Chlorophyll plays a crucial role in the photosynthesis of plants. Its content is an important indicator of plant nutrition stress, photosynthetic capacity, and growth conditions. Chlorophyll content measurement can be used to monitor the growth and development conditions of plants, thereby making scientific guidance of ction, fertilization and management, ensuring the good growth vigor, and enhancing crop quality and yield. As a result, it is of great significance for precision agriculture and forestry. 

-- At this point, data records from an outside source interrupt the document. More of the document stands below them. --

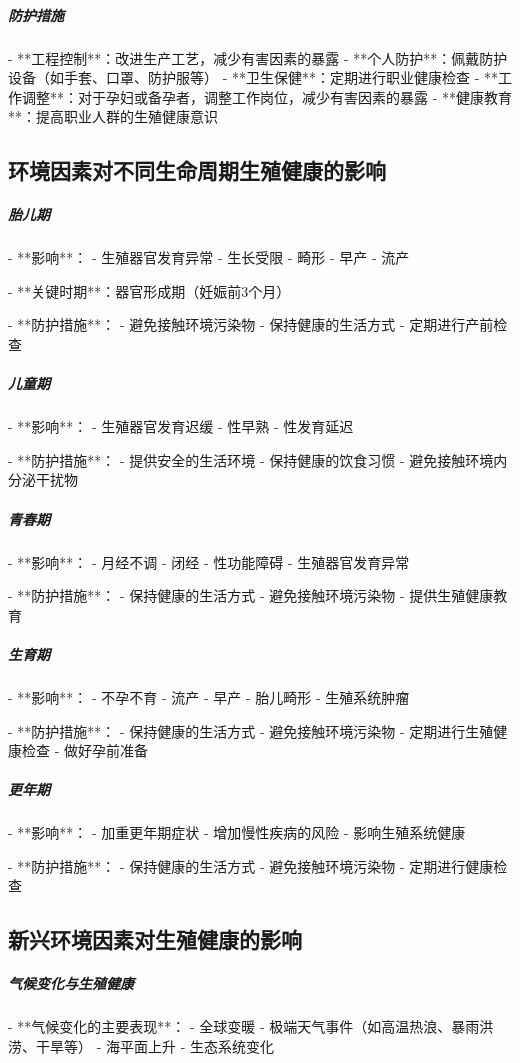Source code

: \begin{enumerate}
\subparagraph{防护措施}

- **工程控制**：改进生产工艺，减少有害因素的暴露
- **个人防护**：佩戴防护设备（如手套、口罩、防护服等）
- **卫生保健**：定期进行职业健康检查
- **工作调整**：对于孕妇或备孕者，调整工作岗位，减少有害因素的暴露
- **健康教育**：提高职业人群的生殖健康意识

\subsection{环境因素对不同生命周期生殖健康的影响}

\subparagraph{胎儿期}

- **影响**：
  - 生殖器官发育异常
  - 生长受限
  - 畸形
  - 早产
  - 流产

- **关键时期**：器官形成期（妊娠前3个月）

- **防护措施**：
  - 避免接触环境污染物
  - 保持健康的生活方式
  - 定期进行产前检查

\subparagraph{儿童期}

- **影响**：
  - 生殖器官发育迟缓
  - 性早熟
  - 性发育延迟

- **防护措施**：
  - 提供安全的生活环境
  - 保持健康的饮食习惯
  - 避免接触环境内分泌干扰物

\subparagraph{青春期}

- **影响**：
  - 月经不调
  - 闭经
  - 性功能障碍
  - 生殖器官发育异常

- **防护措施**：
  - 保持健康的生活方式
  - 避免接触环境污染物
  - 提供生殖健康教育

\subparagraph{生育期}

- **影响**：
  - 不孕不育
  - 流产
  - 早产
  - 胎儿畸形
  - 生殖系统肿瘤

- **防护措施**：
  - 保持健康的生活方式
  - 避免接触环境污染物
  - 定期进行生殖健康检查
  - 做好孕前准备

\subparagraph{更年期}

- **影响**：
  - 加重更年期症状
  - 增加慢性疾病的风险
  - 影响生殖系统健康

- **防护措施**：
  - 保持健康的生活方式
  - 避免接触环境污染物
  - 定期进行健康检查

\subsection{新兴环境因素对生殖健康的影响}

\subparagraph{气候变化与生殖健康}

- **气候变化的主要表现**：
  - 全球变暖
  - 极端天气事件（如高温热浪、暴雨洪涝、干旱等）
  - 海平面上升
  - 生态系统变化


\end{enumerate}
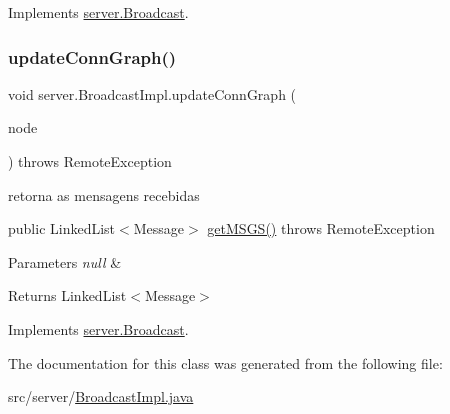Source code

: Implements \hyperlink{interfaceserver_1_1_broadcast_a1fe00d7724fded04758454fcd1e61615}{server.\+Broadcast}.

\mbox{\label{classserver_1_1_broadcast_impl_abf98d794cdcf469b48cae2fbb23f1479}} 
\subsubsection{\texorpdfstring{update\+Conn\+Graph()}{updateConnGraph()}}
{\footnotesize\ttfamily void server.\+Broadcast\+Impl.\+update\+Conn\+Graph (\begin{DoxyParamCaption}\item[{\hyperlink{classstructure_1_1_group_node}{Group\+Node}}]{node }\end{DoxyParamCaption}) throws Remote\+Exception}



retorna as mensagens recebidas 

public Linked\+List$<$\+Message$>$ \hyperlink{classserver_1_1_broadcast_impl_aecb6cd49880c2e908b1ba3d17c454ced}{get\+M\+S\+G\+S()} throws Remote\+Exception 
\begin{DoxyParams}{Parameters}
{\em null} & \\
\hline
\end{DoxyParams}
\begin{DoxyReturn}{Returns}
Linked\+List$<$\+Message$>$ 
\end{DoxyReturn}


Implements \hyperlink{interfaceserver_1_1_broadcast_a9efddebebb91a7da6bc0ecddcc7a32e6}{server.\+Broadcast}.



The documentation for this class was generated from the following file\+:\begin{DoxyCompactItemize}
\item 
src/server/\hyperlink{_broadcast_impl_8java}{Broadcast\+Impl.\+java}\end{DoxyCompactItemize}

The chlorophyll meter is able to measure the relative content of chlorophyll in plant leaves (unit SPAD) or “greenness", thereby learning plants’ actual demands on nitryl and helping the user identify the shortage of nitryl in soil or whether nitrogenous fertilizer has been applied excessively. This meter can be used to enhance the utilization ratio of nitrogenous fertilizer and protect the environment.

Ⅱ. Operating Principle 

Traditionally, chlorophyll content is measured using chemical methods, which not only time and energy-consuming and harmful to plants. With the development of spectrum technology, it has been a research focus to make quick noninvasive diagnosis using spectrum technology in precision agriculture. Spectrum technology is one that describes the information contained in spectrum data by means of the relationship between spectrum response and wavelength of the target. Spectrum characteristics of plants present the changes of light absorption, transmission and reflection of plants caused by their physiological features. Therefore, the physiological information of plants can be extracted by means of spectrum monitoring. The principle of spectrum-based crop physiological information detection is that changes of plant leaf color, thickness and morphology are subject to the influence of the changes of plant physiological information, thereby leading to varied spectrum absorption, reflection, and transmission features. For example, the spectrum monitoring of plant nitrogen nutrition is made by detecting different reflecting, absorption, and transmission spectra caused by different absorption and reflection of light of certain wavelengths due to the vibration response of chemical bonds of molecules of various proteins, amino acids, chloroplasts, and other nitrogen forms at a certain radiation level (different frequencies or wavelengths). When it is specific to chlorophyll, the spectrum absorption of chlorophyll is that the absorption peaks lie in the blue and red spectral regions while the absorption valleys lie in green spectral region. There is barely absorption near the red spectral region. When light reaches the leaf, some will be absorbed by chlorophyll, some will be reflected, with a small part penetrating the leaf. The relative chlorophyll content within the leaf can be worked out by measuring the light intensity penetrating the leaf, making A/D conversion, and processing data using the micro-processing unit.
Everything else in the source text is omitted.